The conversation surrounding Marius has yet to die down and realizing the repercussions of their actions, the Copenhagen Zoo has gone into clean-up mode. Anyone looking to spruce up their public relations skills can take a lesson on what not to do from the Copenhagen Zoo.
First, let’s take a look at today’s stats. A few short hours after the debacle unfolded the Copenhagen Zoo was sporting 2,638 one out of five star reviews. Today, a mere 24 hours since the news hit social media, their count is up to 3,272 one out of five star reviews. Ouch. If this doesn’t demonstrate the power of social media, I don’t know what does. Twitter is still a buzz with a #CopenhagenZoo tag popping up at least once per minute. The petition to remove Bengt Holst from his leading position at the zoo has reached an astonishing 14,288 signatures out of the 15,000 requested. Though, how much power this will have is debatable, seeing as the previous petition to save Marius fell on cold shoulders.
There are many lessons to be learned in this kind of situation. The first, don’t be so ignorant. I’m not going to get into an animal rights debate today (mainly because I feel way too strongly about the issue), but honestly, the death was unnecessary. It was unnecessary from both an animal rights perspective, as well as a business perspective, which is ultimately what a zoo (any zoo) is and not the educational institution that they like to promote themselves as–whoops, there I go with my personal opinions.
From a marketing and public relations perspective, the idea of a slaughter, especially on such a young, adorable animal, was a terrible decision. They fed a ‘surplus’ animal to other animals in their ‘care.’ See how wrong that sounds?
Throughout this incident, the Copenhagen Zoo has taken the scientific as well as economic perspective on the situation. Not once have they addressed the public’s ethical concerns. Companies are no longer about science and economics. With the invention of social media, companies have to adapt to be social and engaged with their audience. Two traits that the Copenhagen Zoo seems to have completely missed out on.

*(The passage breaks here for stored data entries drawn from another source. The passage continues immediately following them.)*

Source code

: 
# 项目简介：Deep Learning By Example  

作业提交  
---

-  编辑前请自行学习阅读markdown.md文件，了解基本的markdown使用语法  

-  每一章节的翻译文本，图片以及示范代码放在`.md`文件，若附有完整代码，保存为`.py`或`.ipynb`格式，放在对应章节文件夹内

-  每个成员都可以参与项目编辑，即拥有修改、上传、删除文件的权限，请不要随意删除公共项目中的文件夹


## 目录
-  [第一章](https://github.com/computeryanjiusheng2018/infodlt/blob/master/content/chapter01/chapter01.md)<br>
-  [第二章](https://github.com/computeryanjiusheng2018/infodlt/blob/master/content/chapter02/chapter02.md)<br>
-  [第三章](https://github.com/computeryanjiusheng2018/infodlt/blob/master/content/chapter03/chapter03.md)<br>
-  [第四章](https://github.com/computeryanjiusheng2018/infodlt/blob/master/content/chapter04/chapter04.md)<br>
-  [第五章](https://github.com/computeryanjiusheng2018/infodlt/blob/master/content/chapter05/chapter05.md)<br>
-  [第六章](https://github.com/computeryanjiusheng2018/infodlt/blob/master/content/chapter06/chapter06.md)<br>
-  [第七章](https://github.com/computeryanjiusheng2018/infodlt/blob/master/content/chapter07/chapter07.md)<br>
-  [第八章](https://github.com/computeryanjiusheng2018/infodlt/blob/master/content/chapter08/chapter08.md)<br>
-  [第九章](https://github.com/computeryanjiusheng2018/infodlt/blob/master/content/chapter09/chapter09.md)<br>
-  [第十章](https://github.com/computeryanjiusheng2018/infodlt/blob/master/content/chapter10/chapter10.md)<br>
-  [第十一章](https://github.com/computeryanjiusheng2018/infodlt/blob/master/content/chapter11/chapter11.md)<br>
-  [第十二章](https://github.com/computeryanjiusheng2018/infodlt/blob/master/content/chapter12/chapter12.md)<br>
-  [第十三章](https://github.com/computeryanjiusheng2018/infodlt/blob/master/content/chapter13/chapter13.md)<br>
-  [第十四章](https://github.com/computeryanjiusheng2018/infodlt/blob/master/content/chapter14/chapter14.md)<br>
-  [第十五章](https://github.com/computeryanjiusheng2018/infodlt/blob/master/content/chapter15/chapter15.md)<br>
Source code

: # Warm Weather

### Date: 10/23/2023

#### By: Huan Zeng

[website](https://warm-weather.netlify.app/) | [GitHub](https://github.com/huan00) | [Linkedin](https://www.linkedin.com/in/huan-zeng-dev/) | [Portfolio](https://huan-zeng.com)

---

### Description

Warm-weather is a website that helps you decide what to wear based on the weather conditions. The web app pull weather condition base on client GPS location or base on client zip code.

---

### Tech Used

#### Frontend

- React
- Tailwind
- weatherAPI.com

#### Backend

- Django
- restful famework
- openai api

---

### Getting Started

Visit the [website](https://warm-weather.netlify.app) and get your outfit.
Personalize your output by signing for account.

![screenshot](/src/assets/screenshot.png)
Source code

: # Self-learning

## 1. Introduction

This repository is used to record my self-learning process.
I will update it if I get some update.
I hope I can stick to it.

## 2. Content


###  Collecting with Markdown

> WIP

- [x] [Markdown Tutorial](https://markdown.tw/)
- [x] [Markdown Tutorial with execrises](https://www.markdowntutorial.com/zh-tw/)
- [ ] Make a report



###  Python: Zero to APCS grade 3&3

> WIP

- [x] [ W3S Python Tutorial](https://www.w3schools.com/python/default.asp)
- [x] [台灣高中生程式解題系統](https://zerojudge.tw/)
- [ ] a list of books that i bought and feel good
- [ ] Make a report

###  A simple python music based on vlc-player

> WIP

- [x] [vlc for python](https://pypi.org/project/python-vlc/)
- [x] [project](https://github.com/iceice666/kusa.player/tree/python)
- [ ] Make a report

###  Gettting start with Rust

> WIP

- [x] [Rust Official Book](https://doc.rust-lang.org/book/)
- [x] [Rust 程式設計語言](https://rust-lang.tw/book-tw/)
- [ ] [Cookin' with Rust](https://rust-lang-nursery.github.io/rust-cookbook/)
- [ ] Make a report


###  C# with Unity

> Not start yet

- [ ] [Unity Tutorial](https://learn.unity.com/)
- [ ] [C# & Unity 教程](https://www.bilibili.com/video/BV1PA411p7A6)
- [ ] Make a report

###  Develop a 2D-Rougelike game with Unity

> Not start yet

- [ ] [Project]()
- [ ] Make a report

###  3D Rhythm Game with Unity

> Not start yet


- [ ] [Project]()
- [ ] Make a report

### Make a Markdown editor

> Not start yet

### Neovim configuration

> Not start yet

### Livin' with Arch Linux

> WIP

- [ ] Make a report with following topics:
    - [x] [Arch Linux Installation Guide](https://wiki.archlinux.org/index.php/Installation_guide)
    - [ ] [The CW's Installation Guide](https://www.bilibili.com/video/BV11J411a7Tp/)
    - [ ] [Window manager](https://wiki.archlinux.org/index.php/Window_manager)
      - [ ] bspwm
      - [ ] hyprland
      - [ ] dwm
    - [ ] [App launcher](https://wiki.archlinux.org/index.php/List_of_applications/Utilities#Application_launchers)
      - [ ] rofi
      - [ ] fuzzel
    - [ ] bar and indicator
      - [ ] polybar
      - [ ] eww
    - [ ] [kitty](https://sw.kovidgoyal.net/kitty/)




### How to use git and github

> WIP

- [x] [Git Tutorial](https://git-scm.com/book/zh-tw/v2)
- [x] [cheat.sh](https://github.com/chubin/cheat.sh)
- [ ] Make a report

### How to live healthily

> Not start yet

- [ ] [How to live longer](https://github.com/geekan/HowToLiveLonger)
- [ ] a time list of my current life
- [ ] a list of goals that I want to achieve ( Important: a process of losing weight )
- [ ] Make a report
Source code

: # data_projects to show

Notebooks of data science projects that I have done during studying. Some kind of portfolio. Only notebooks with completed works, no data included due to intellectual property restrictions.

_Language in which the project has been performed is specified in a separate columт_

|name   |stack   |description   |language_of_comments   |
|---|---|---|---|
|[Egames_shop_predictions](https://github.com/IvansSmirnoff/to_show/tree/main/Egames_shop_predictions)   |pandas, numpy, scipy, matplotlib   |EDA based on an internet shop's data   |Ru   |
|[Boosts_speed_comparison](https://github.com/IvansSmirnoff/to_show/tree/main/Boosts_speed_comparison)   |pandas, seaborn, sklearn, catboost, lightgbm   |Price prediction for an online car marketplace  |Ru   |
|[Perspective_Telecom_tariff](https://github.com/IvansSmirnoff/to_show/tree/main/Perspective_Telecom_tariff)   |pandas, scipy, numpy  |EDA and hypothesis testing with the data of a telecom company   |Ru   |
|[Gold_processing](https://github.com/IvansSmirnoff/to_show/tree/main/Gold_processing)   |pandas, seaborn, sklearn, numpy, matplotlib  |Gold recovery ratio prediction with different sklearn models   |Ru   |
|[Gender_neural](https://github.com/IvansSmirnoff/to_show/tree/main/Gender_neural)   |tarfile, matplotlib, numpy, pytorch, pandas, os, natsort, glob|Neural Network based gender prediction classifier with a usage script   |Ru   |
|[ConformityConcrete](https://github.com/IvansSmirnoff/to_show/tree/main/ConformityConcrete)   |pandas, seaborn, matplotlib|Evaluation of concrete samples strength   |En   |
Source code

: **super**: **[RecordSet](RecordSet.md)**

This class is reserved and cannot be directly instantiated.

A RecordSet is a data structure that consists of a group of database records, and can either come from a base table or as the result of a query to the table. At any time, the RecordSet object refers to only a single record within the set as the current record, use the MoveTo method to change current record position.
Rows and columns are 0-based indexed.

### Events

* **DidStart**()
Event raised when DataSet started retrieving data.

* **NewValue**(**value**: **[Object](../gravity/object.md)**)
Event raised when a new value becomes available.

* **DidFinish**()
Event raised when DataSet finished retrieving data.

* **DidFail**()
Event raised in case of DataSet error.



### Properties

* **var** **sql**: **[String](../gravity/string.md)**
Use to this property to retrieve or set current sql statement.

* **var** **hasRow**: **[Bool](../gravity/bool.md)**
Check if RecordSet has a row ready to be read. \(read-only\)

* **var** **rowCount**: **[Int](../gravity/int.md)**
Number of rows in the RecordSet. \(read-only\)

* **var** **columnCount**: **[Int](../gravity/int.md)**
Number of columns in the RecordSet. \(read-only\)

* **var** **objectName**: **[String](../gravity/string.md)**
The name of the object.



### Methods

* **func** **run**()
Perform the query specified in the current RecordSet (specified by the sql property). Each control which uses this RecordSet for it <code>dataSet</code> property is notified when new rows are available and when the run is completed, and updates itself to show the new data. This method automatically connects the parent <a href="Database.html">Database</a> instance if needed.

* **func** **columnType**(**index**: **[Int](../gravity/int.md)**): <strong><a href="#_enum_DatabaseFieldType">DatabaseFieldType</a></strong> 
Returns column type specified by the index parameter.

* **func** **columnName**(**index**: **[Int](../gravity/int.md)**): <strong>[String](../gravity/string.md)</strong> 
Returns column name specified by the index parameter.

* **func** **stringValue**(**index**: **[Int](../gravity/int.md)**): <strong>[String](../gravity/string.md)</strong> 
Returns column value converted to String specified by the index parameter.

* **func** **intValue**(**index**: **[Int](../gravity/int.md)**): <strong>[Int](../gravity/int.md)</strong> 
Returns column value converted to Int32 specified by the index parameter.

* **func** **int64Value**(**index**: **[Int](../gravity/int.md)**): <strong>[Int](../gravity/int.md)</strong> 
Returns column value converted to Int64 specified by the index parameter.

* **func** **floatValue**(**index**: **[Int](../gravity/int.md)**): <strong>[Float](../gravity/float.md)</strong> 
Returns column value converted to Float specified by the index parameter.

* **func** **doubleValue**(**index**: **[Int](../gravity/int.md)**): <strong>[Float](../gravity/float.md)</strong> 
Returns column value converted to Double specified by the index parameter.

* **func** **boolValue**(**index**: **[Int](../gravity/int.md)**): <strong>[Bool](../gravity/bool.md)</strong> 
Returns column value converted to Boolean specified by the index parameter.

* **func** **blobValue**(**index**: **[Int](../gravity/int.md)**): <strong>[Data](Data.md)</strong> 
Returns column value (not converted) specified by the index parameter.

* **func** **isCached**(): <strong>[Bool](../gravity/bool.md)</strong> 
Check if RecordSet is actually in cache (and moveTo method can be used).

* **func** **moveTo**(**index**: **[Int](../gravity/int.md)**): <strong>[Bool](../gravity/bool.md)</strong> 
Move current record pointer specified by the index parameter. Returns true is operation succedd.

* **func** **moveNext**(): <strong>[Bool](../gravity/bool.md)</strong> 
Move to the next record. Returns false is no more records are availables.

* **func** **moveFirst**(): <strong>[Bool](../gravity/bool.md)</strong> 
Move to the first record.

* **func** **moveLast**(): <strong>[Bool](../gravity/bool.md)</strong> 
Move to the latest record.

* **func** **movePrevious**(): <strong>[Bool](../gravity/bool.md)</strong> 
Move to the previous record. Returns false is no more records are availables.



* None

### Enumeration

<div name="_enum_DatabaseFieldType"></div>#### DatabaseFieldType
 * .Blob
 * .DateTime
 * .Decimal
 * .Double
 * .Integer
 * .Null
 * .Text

So, where do we stand? First of all, if you’re going to carry out this kind of business, don’t advertise it to the public and expect them to be okay with it. Don’t advertise it at all! Actually, let’s make sure we don’t get ourselves into any trouble and let’s just not conduct unethical, or questionable business. If it might cause an uproar, don’t risk it. So simple, right? Well, apparently not to the Copenhagen Zoo who carried out the procedure anyway and invited guests! How demoralizing to Marius–again, I’m trying to keep my personal beliefs on animal rights out of this as best as I can.
Now we have a publicized dissection of a young, healthy animal in front of small children who were invited to the event. This should have immediately raised red flags, but the Copenhagen Zoo pursued, finishing the demonstration by slicing off the legs and setting them aside as meat for the zoo’s carnivores.

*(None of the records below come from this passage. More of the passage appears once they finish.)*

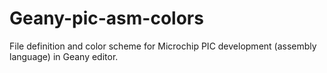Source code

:# Geany-pic-asm-colors
File definition and color scheme for Microchip PIC development (assembly language) in Geany editor.
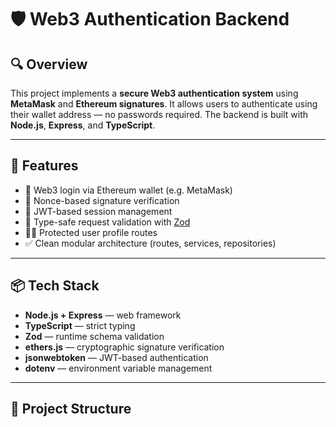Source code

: # 🛡️ Web3 Authentication Backend

## 🔍 Overview

This project implements a **secure Web3 authentication system** using **MetaMask** and **Ethereum signatures**. It allows users to authenticate using their wallet address — no passwords required. The backend is built with **Node.js**, **Express**, and **TypeScript**.

---

## 🚀 Features

- 🔐 Web3 login via Ethereum wallet (e.g. MetaMask)
- 🔁 Nonce-based signature verification
- 📄 JWT-based session management
- 🧪 Type-safe request validation with [Zod](https://zod.dev)
- 🧑‍💼 Protected user profile routes
- ✅ Clean modular architecture (routes, services, repositories)

---

## 📦 Tech Stack

- **Node.js + Express** — web framework
- **TypeScript** — strict typing
- **Zod** — runtime schema validation
- **ethers.js** — cryptographic signature verification
- **jsonwebtoken** — JWT-based authentication
- **dotenv** — environment variable management

---

## 📁 Project Structure
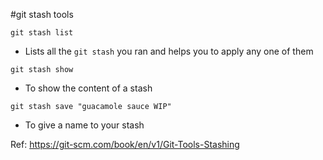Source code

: #git stash tools

`git stash list`
- Lists all the `git stash` you ran and helps you to apply any one of them

`git stash show`
- To show the content of a stash


`git stash save "guacamole sauce WIP"`
- To give a name to your stash




Ref: https://git-scm.com/book/en/v1/Git-Tools-Stashing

So now we arrive at today. Social media has been exploding with outrage. The Copenhagen Zoo, ever defensive of their position, failed the age old rule of any business: the customer is always right. All of this could have been avoided had they listened to their audience. They couldn’t have made it anymore clear! They had a petition with thousands of signatures! In a situation like this you know you are going to make all of those people angry. Is it worth it? Was it worth it?
This the post on their Facebook page:
This is their attempt at cleaning up their mess. No one cares that you don’t consider it animal cruelty. The point is that the overwhelming majority of people on social media consider it animal cruelty. This is the only mention of ethics in this post. The rest is business and scientific justifications. Again, no one cares. When you mess up as a business, it is your job to listen to the public and address their concerns. The Copenhagen Zoo has continuously brushed aside these concerns. We all know that lions eat giraffes in the wild, we aren’t dumb, so don’t treat us like we are. What we’re all concerned about is that you brought this animal into the world and instead of taking responsibility to either prevent its birth or find it a suitable home, you decided to kill it as surplus AND ADVERTISE IT!
The sad truth is, the killing of surplus animals goes on everywhere. The difference is that no one else advertises it and invites guests. Not only is that an invitation for public outcry, it’s demoralizing to the animal and obviously people are going to have their feathers ruffled.
Now, even though I don’t agree with these events, I don’t think that the Copenhagen Zoo should be ostracized or slandered unless we ostracize and slander all zoos, since this senseless slaughter occurs in the majority of them. Hopefully this issue raises awareness and little Marius’ death will emphasize that captivity is not where these animals belong. If you are choosing to boycott this zoo, you should boycott all zoos. The same issues occur behind all closed doors.